» WHAT TO DO
Only the lines from the top of the listing below through the line containing "<dependencies>" should be output, exactly and with no pictures.

» INFORMATION SUPPLIED
++++++++
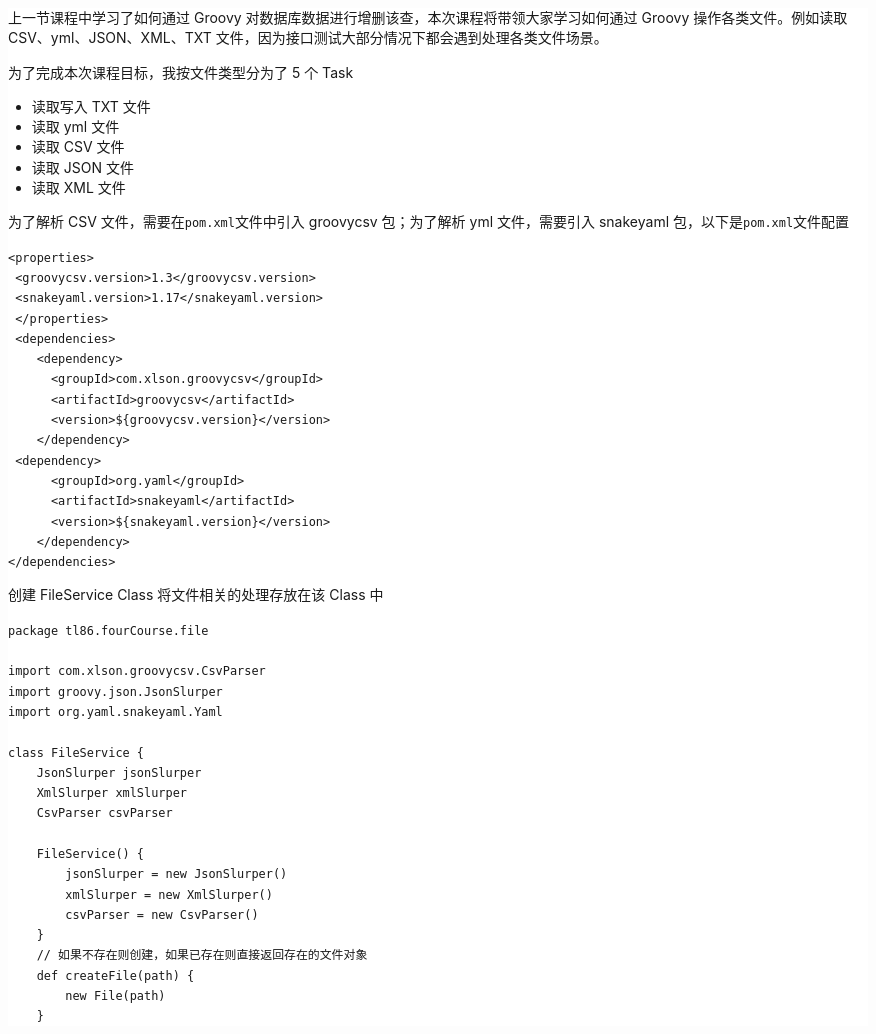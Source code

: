 上一节课程中学习了如何通过 Groovy 对数据库数据进行增删该查，本次课程将带领大家学习如何通过 Groovy 操作各类文件。例如读取
CSV、yml、JSON、XML、TXT 文件，因为接口测试大部分情况下都会遇到处理各类文件场景。

为了完成本次课程目标，我按文件类型分为了 5 个 Task

  * 读取写入 TXT 文件
  * 读取 yml 文件
  * 读取 CSV 文件
  * 读取 JSON 文件
  * 读取 XML 文件

为了解析 CSV 文件，需要在`pom.xml`文件中引入 groovycsv 包；为了解析 yml 文件，需要引入 snakeyaml
包，以下是`pom.xml`文件配置

    
    
    <properties>
     <groovycsv.version>1.3</groovycsv.version>
     <snakeyaml.version>1.17</snakeyaml.version>
     </properties>
     <dependencies>
        <dependency>
          <groupId>com.xlson.groovycsv</groupId>
          <artifactId>groovycsv</artifactId>
          <version>${groovycsv.version}</version>
        </dependency>
     <dependency>
          <groupId>org.yaml</groupId>
          <artifactId>snakeyaml</artifactId>
          <version>${snakeyaml.version}</version>
        </dependency>   
    </dependencies>    
    

创建 FileService Class 将文件相关的处理存放在该 Class 中

    
    
    package tl86.fourCourse.file
    
    import com.xlson.groovycsv.CsvParser
    import groovy.json.JsonSlurper
    import org.yaml.snakeyaml.Yaml
    
    class FileService {
        JsonSlurper jsonSlurper
        XmlSlurper xmlSlurper
        CsvParser csvParser
    
        FileService() {
            jsonSlurper = new JsonSlurper()
            xmlSlurper = new XmlSlurper()
            csvParser = new CsvParser()
        }
        // 如果不存在则创建，如果已存在则直接返回存在的文件对象
        def createFile(path) {
            new File(path)
        }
++++++++
» REPLY TO THE TASK
Source code

: 上一节课程中学习了如何通过 Groovy 对数据库数据进行增删该查，本次课程将带领大家学习如何通过 Groovy 操作各类文件。例如读取
CSV、yml、JSON、XML、TXT 文件，因为接口测试大部分情况下都会遇到处理各类文件场景。

为了完成本次课程目标，我按文件类型分为了 5 个 Task

  * 读取写入 TXT 文件
  * 读取 yml 文件
  * 读取 CSV 文件
  * 读取 JSON 文件
  * 读取 XML 文件

为了解析 CSV 文件，需要在`pom.xml`文件中引入 groovycsv 包；为了解析 yml 文件，需要引入 snakeyaml
包，以下是`pom.xml`文件配置

    
    
    <properties>
     <groovycsv.version>1.3</groovycsv.version>
     <snakeyaml.version>1.17</snakeyaml.version>
     </properties>
     <dependencies>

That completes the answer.